Gas station without pumps

2014 October 25

Grading based on a fixed “percent correct” scale is nonsense

Filed under: Uncategorized — gasstationwithoutpumps @ 10:12
Tags: , , , , , ,

On the hs2coll@yahoogroups.com mailing list for parents home-schooling high schoolers to prepare for college, parents occasionally discuss grading standards.  One parent commented that grading scales can vary a lot, with the example of an edX course in which 80% or higher was an A, while they were used to scales like those reported by Wikipedia, which gives

The most common grading scales for normal courses and honors/Advanced Placement courses are as follows:

“Normal” courses Honors/AP courses
Grade Percentage GPA Percentage GPA
A 90–100 3.67–4.00 93–100 4.5–5.0
B 80–89 2.67–3.33 85-92 3.5–4.49
C 70–79 1.67–2.33 77-84 2.5–3.49
D 60–69 1.0–1.33 70-76 2.0–2.49
E / F 0–59 0.0–0.99 0–69 0.0–1.99
​Because exams, quizzes, and homework assignments can vary in difficulty, there is no reason to suppose that 85% on one assessment has any meaningful relationship to 85% on another assessment.  At one extreme we have driving exams, which are often set up so that 85% right is barely passing—people are expected to get close to 100%.  At the other extreme, we have math competitions: the AMC 12 math exams have a median score around 63 out of 150, and the AMC 10 exams have 58 out of 150.  Getting 85% of the total points on the AMC 12 puts you in better than the top 1% of test takers.  (AMC statistics from http://amc-reg.maa.org/reports/generalreports.aspx ) The Putnam math prize exam is even tougher—the median score is often 0 or 1 out of 120, with top scores in the range 90 to 120. (Putnam statistics from  http://www.d.umn.edu/~jgallian/putnam.pdf) The point of the math competitions is to make meaningful distinctions among the top 1–5% of test takers in a relatively short time, so questions that the majority of test takers can answer are just time wasters.
I’ve never seen the point of having a fixed percentage correct ​used institution-wide for setting grades—the only point of such a standard is to tell teachers how hard to make their test questions.  Saying that 90% or 95% should represent an A merely says that tests questions must be easy enough that top students don’t have to work hard, and that distinctions among top students must be buried in the test-measurement noise.  Putting the pass level at 70% means that most of the test questions are being used to distinguish between different levels of failure, rather than different levels of success.

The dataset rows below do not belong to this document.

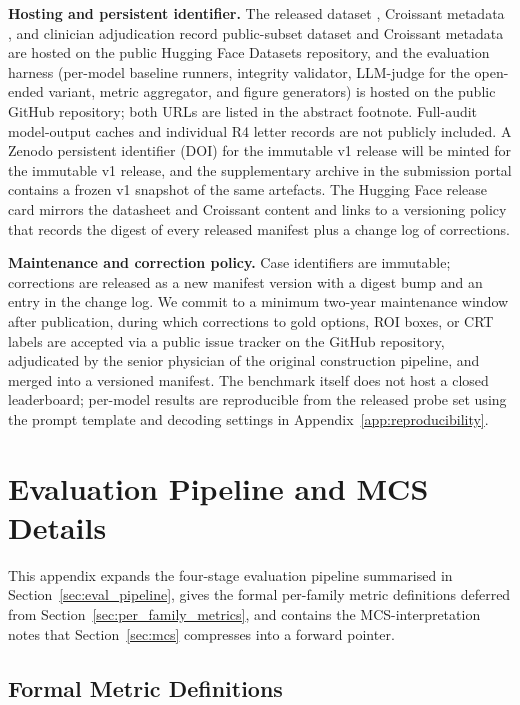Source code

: \documentclass{article}
\providecommand{\DIFaddtex}[1]{{\protect\color{blue} \sf #1}} %
\providecommand{\DIFdeltex}[1]{{\protect\color{red} \scriptsize #1}} %
\providecommand{\DIFaddbegin}{} %
\providecommand{\DIFaddend}{} %
\providecommand{\DIFdelbegin}{} %
\providecommand{\DIFdelend}{} %
\providecommand{\DIFadd}[1]{\texorpdfstring{\DIFaddtex{#1}}{#1}} %
\providecommand{\DIFdel}[1]{\texorpdfstring{\DIFdeltex{#1}}{}} %
\begin{document}
\textbf{Hosting and persistent identifier.} The \DIFdelbegin \DIFdel{released dataset , Croissant metadata , and clinician adjudication record }\DIFdelend \DIFaddbegin \DIFadd{public-subset dataset and Croissant metadata }\DIFaddend are hosted on the public Hugging Face Datasets repository, and the evaluation harness (per-model baseline runners, integrity validator, LLM-judge for the open-ended variant, metric aggregator, and figure generators) is hosted on the public GitHub repository; both URLs are listed in the abstract footnote. \DIFaddbegin \DIFadd{Full-audit model-output caches and individual R4 letter records are not publicly included. }\DIFaddend A Zenodo persistent identifier (DOI) for the immutable v1 release will be minted for the immutable v1 release, and the supplementary archive in the submission portal contains a frozen v1 snapshot of the same artefacts. The Hugging Face release card mirrors the datasheet and Croissant content and links to a versioning policy that records the digest of every released manifest plus a change log of corrections.

\textbf{Maintenance and correction policy.} Case identifiers are immutable; corrections are released as a new manifest version with a digest bump and an entry in the change log. We commit to a minimum two-year maintenance window after publication, during which corrections to gold options, ROI boxes, or CRT labels are accepted via a public issue tracker on the GitHub repository, adjudicated by the senior physician of the original construction pipeline, and merged into a versioned manifest. The benchmark itself does not host a closed leaderboard; per-model results are reproducible from the released probe set using the prompt template and decoding settings in Appendix~\ref{app:reproducibility}.

\section{Evaluation Pipeline and MCS Details}
\label{app:eval_pipeline_detail}

This appendix expands the four-stage evaluation pipeline summarised in Section~\ref{sec:eval_pipeline}, gives the formal per-family metric definitions deferred from Section~\ref{sec:per_family_metrics}, and contains the MCS-interpretation notes that Section~\ref{sec:mcs} compresses into a forward pointer.

\subsection{Formal Metric Definitions}
\label{app:metric_formulas}
\end{document}
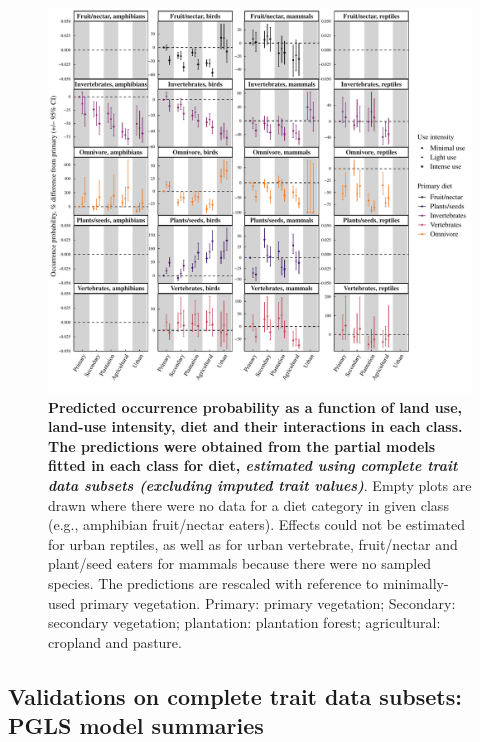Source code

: \documentclass[11pt]{article}
\begin{document}
\begin{figure}[h!]
\centering
\includegraphics[scale=0.65]{Figures/Partial_models_predictions/Validations/Diet}
\caption[]{\textbf{Predicted occurrence probability as a function of land use, land-use intensity, diet and their interactions in each class. The predictions were obtained from the partial models fitted in each class for diet, \textit{estimated using complete trait data subsets (excluding imputed trait values)}}. Empty plots are drawn where there were no data for a diet category in  given class (e.g., amphibian fruit/nectar eaters). Effects could not be estimated for urban reptiles, as well as for urban vertebrate, fruit/nectar and plant/seed eaters for mammals because there were no sampled species. The predictions are rescaled with reference to minimally-used primary vegetation. Primary: primary vegetation; Secondary: secondary vegetation; plantation: plantation forest; agricultural: cropland and pasture.}
\label{}
\end{figure}


\clearpage

\subsection{Validations on complete trait data subsets: PGLS model summaries}

\end{document}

My own quizzes and exams are intended to have a mean around 50% of possible points, with a wide spread to maximize the amount of information I get about student performance at all levels of performance, but I tend to err on the side of making the exams a little too tough (35% mean) rather than much too easy (85% mean), so I generally learn more about the top half of the class than the bottom half.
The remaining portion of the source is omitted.